++++ Study material
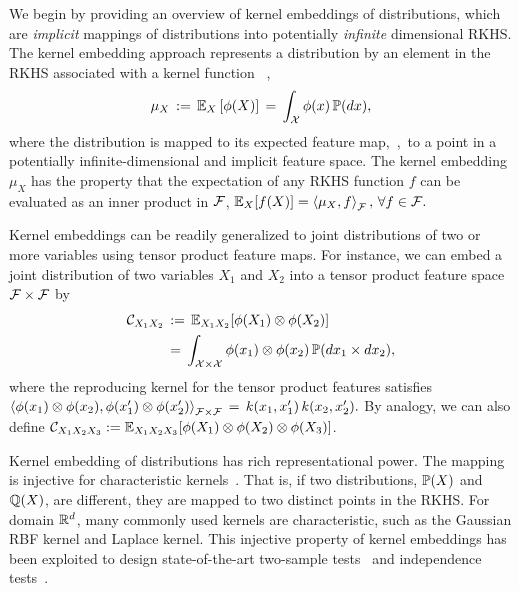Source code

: \documentclass{article}
\begin{document}
We begin by providing an overview of kernel embeddings of distributions, which are \emph{implicit} mappings of distributions into potentially \emph{infinite} dimensional RKHS.
The kernel embedding approach represents a distribution by an element in the RKHS associated with a kernel function \, \cite{SmoGreSonSch07,SriGreFukLanetal08},
\begin{align}
  \mu_{X} \, := \, \mathbb{E}_{X} \left[\phi(X)\right] \, = \, \int_{\mathcal{X}} \phi(x) \, \mathbb{P}(dx),  \label{eq:embedding}
\end{align}
where the distribution is mapped to its expected feature map,~\ie,~to a point in a potentially infinite-dimensional and implicit feature space.
 The kernel embedding $\mu_{X}$ has the property that the expectation of any RKHS function $f$ can be evaluated as an inner product in $\mathcal{F}$,
$
  \mathbb{E}_{X} [f(X)] = \left\langle \mu_{X},f \right\rangle_{\mathcal{F}}, \, \forall f\in\mathcal{F}.
$

Kernel embeddings can be readily generalized to joint distributions of two or more variables using tensor product feature maps. For instance, we can embed a joint distribution of two variables $X_1$ and $X_2$ into a tensor product feature space $\mathcal{F}\times \mathcal{F}$ by
\begin{align}
    \mathcal{C}_{X_1X_2} \, &:= \, \mathbb{E}_{X_1X_2}[\phi(X_1)\otimes \phi(X_2)] \\
    \, &= \, \int_{\mathcal{X} \times \mathcal{X}} \phi(x_1) \otimes \phi(x_2) \, \mathbb{P}(dx_1 \times dx_2),
\end{align}
where the reproducing kernel for the tensor product features satisfies
$
	\left\langle \phi(x_1)\otimes \phi(x_2) ,\phi(x_1')\otimes \phi(x_2')  \right\rangle_{\mathcal{F}\times \mathcal{F}} \, = \,  k(x_1,x_1')\,k(x_2,x_2').
$
By analogy, we can also define $\mathcal{C}_{X_1X_2X_3} := \mathbb{E}_{X_1X_2X_3}[\phi(X_1)\otimes\phi(X_2)\otimes \phi(X_3)]$.

Kernel embedding of distributions has rich representational power. The mapping is injective for characteristic kernels~\cite{SriGreFukLanetal08}. That is, if two distributions, $\mathbb{P}(X)$ and $\mathbb{Q}(X)$, are different, they are mapped to two distinct points in the RKHS. For domain $\mathbb{R}^d$, many commonly used kernels are characteristic, such as the Gaussian RBF kernel and Laplace kernel.
This injective property of kernel embeddings has been exploited to design  state-of-the-art two-sample tests~\cite{GreBorRasSchetal12} and  independence tests~\cite{GreFukTeoSonetal08}.
\end{document}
++++++++
From the records above, copy each line where the word "mapped" can be found.

Result of this exercise:
where the distribution is mapped to its expected feature map,~\ie,~to a point in a potentially infinite-dimensional and implicit feature space.
Kernel embedding of distributions has rich representational power. The mapping is injective for characteristic kernels~\cite{SriGreFukLanetal08}. That is, if two distributions, $\mathbb{P}(X)$ and $\mathbb{Q}(X)$, are different, they are mapped to two distinct points in the RKHS. For domain $\mathbb{R}^d$, many commonly used kernels are characteristic, such as the Gaussian RBF kernel and Laplace kernel.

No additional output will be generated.